▶ **YOUR GOAL**
State how many lines in the listing contain the string "next", and add nothing to that number.
GIVEN INFORMATION: Begin
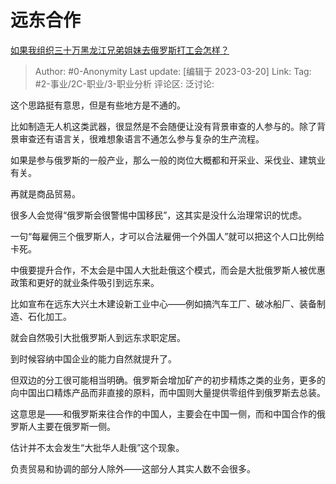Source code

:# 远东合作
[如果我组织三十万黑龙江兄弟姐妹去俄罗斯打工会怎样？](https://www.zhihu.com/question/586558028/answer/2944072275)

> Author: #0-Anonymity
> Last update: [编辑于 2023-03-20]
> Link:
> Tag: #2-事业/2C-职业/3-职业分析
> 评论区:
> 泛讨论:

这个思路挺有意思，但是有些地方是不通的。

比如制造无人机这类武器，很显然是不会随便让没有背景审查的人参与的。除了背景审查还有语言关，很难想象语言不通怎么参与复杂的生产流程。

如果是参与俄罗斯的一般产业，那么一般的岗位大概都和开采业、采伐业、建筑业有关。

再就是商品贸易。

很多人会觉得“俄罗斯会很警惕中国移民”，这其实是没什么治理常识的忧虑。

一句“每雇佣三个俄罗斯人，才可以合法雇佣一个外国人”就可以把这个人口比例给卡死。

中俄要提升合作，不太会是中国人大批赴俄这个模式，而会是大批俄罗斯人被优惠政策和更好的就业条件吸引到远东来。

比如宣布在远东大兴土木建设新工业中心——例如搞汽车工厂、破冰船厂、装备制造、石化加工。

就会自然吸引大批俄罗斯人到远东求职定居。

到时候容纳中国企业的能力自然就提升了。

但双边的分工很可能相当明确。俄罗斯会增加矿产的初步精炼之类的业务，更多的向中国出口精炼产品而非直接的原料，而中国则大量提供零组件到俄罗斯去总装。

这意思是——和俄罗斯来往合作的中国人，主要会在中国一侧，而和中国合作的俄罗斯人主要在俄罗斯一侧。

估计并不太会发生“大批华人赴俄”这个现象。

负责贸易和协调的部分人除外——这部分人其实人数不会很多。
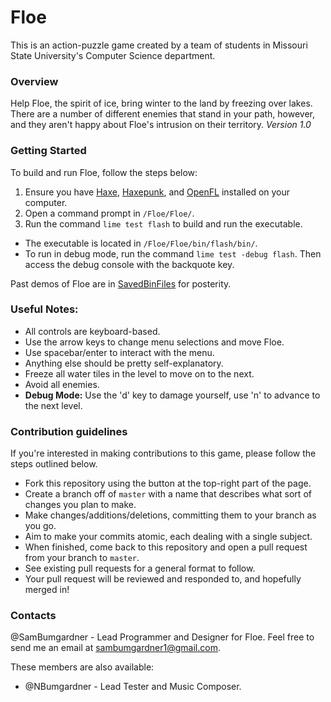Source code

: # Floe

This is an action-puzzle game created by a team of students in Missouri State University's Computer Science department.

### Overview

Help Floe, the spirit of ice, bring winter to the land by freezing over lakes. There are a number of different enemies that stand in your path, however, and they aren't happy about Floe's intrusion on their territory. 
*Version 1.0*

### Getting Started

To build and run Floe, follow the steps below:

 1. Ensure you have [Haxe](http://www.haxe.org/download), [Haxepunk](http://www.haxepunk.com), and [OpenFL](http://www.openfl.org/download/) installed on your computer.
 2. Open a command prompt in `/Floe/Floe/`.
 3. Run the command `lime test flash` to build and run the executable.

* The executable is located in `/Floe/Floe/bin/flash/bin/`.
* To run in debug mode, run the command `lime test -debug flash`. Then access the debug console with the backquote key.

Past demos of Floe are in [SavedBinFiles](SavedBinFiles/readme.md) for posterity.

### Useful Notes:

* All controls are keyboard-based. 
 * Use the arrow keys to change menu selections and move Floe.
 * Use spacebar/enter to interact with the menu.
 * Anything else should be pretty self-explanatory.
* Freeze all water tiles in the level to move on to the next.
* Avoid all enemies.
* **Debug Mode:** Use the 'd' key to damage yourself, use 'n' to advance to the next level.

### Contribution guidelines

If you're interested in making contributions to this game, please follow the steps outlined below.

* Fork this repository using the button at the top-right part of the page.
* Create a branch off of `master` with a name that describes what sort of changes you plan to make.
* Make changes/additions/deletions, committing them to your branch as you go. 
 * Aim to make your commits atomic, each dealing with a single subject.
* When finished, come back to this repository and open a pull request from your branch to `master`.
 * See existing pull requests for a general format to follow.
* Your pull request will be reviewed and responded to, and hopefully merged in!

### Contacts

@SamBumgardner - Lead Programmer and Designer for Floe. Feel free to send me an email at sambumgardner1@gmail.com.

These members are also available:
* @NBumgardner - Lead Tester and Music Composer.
GIVEN INFORMATION: End
▶ **TASK SOLUTION**
2